Her indoors told me of a spelling mistake but wasn't too specific where (I am expecing a lot of support from the lads on this one). Anyway, it is now found and corrected.

Sunday 11 November 2007

Formats, shields, money, coaches and 2014

I continue to work with the CEO and fellow Directors to improve the "look and feel" of our publications - you may have noticed the format of the new Equity Policy. This week I was working on the format of the Board paper with David Sherratt, the CEO.

I read of the SAA's need to move away from the traditional shield and wrote to say that the new "Archery UK" logo can be adapted to Home Nations use, perhaps replacing the "UK" with Scotland or a Thistle. However, I guess that there is a need to find a logo that is acceptable to the membership and represents the Nation that is Scotland.

I also read of the reduction of the SAA's reserves and am personally concerned as the National Council (of which I am one) has the responsibility for financial management.

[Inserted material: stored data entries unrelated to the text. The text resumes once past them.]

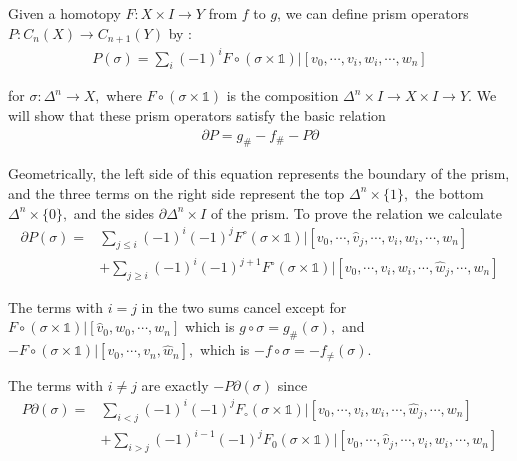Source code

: \documentclass[]{ctexart}
\begin{document}
		Given a homotopy $F: X \times I \rightarrow Y$ from $f$ to $g$, we can define prism operators $P: C_{n}(X) \rightarrow C_{n+1}(Y) $ by :
			\begin{equation*}
			\begin{aligned}
			P(\sigma)=\sum_{i}(-1)^{i} F \circ(\sigma \times \mathbb{1}) |\left[v_{0}, \cdots, v_{i}, w_{i}, \cdots, w_{n}\right]
			\end{aligned}
			\end{equation*}
			
		for $\sigma: \Delta^{n} \rightarrow X,$ where $F \circ(\sigma \times \mathds{1})$ is the composition $\Delta^{n} \times I \rightarrow X \times I \rightarrow Y .$ We will show
		that these prism operators satisfy the basic relation
			\begin{equation*}
			\begin{aligned}
				\partial P=g_{\#}-f_{\#}-P \partial
			\end{aligned}
			\end{equation*}
			
		Geometrically, the left side of this equation represents the boundary of the prism, and the three terms on the right side represent the top $\Delta^{n} \times\{1\},$ the bottom $\Delta^{n} \times\{0\},$ and the sides $\partial \Delta^{n} \times I$ of the prism. To prove the relation we calculate
			\begin{equation*}
			\begin{aligned}
				\partial P(\sigma)=&\sum_{j \leq i}(-1)^{i}(-1)^{j} F^{\circ}(\sigma \times \mathds{1}) |\left[v_{0}, \cdots, \hat{v}_{j}, \cdots, v_{i}, w_{i}, \cdots, w_{n}\right] \\
				&+\sum_{j \geq i}(-1)^{i}(-1)^{j+1} F^{\circ}(\sigma \times \mathds{1}) |\left[v_{0}, \cdots, v_{i}, w_{i}, \cdots, \widehat{w}_{j}, \cdots, w_{n}\right]
			\end{aligned}
			\end{equation*}
		
		The terms with $i=j$ in the two sums cancel except for $F \circ(\sigma \times \mathds{1}) |\left[\hat{v}_{0}, w_{0}, \cdots, w_{n}\right]$ which is $g \circ \sigma=g_{\#}(\sigma),$ and $-F \circ(\sigma \times \mathds{1}) |\left[v_{0}, \cdots, v_{n}, \widehat{w}_{n}\right],$ which is $-f \circ \sigma=-f_{\neq}(\sigma)$.
		
		The terms with $i \neq j$ are exactly $-P \partial(\sigma)$ since
			\begin{equation*}
			\begin{aligned}
				P \partial(\sigma)=&\sum_{i<j}(-1)^{i}(-1)^{j} F_{\circ}(\sigma \times \mathds{1}) |\left[v_{0}, \cdots, v_{i}, w_{i}, \cdots, \widehat{w}_{j}, \cdots, w_{n}\right] \\
				&+\sum_{i>j}(-1)^{i-1}(-1)^{j} F_{0}(\sigma \times \mathds{1}) |\left[v_{0}, \cdots, \hat{v}_{j}, \cdots, v_{i}, w_{i}, \cdots, w_{n}\right]
			\end{aligned}
			\end{equation*}
			
\end{document}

There are two great notes to end on.

First is the money allocated from sportscotland for support towards the Commonwealth Games in 2010. I wrote again to the SAA National Council saying that GNAS would sympathetically receive a proposal for additional funding.

Second is the 2014 Commonwealth Games result. I phoned the GNAS Chair to discuss and found that the ball had already been set rolling (with a contact to FITA) on looking at how that event (and the 2012 Olympics) would impact on Scottish archery. Just in case people don't know, GNAS, FITA and others made strenuous efforts to get archery into the Glasgow bid. The ball may have been set rolling but this is the start of a longish road with many discussion and profiling work still to take place.

Just Starting

I've been thinking about how to improve communications between the National Director for Scotland post and the archers on the ground. Having spoken to friends and colleagues (yes!), I'm encouraged to try cyberspace and have chosen blogging, mainly because buletin boards (an other alternative) are just too busy for me.

Well, I've started now and hopefully I'll write something every week.

These are, of course, my personal reflections and are not "official policy", whatever that means.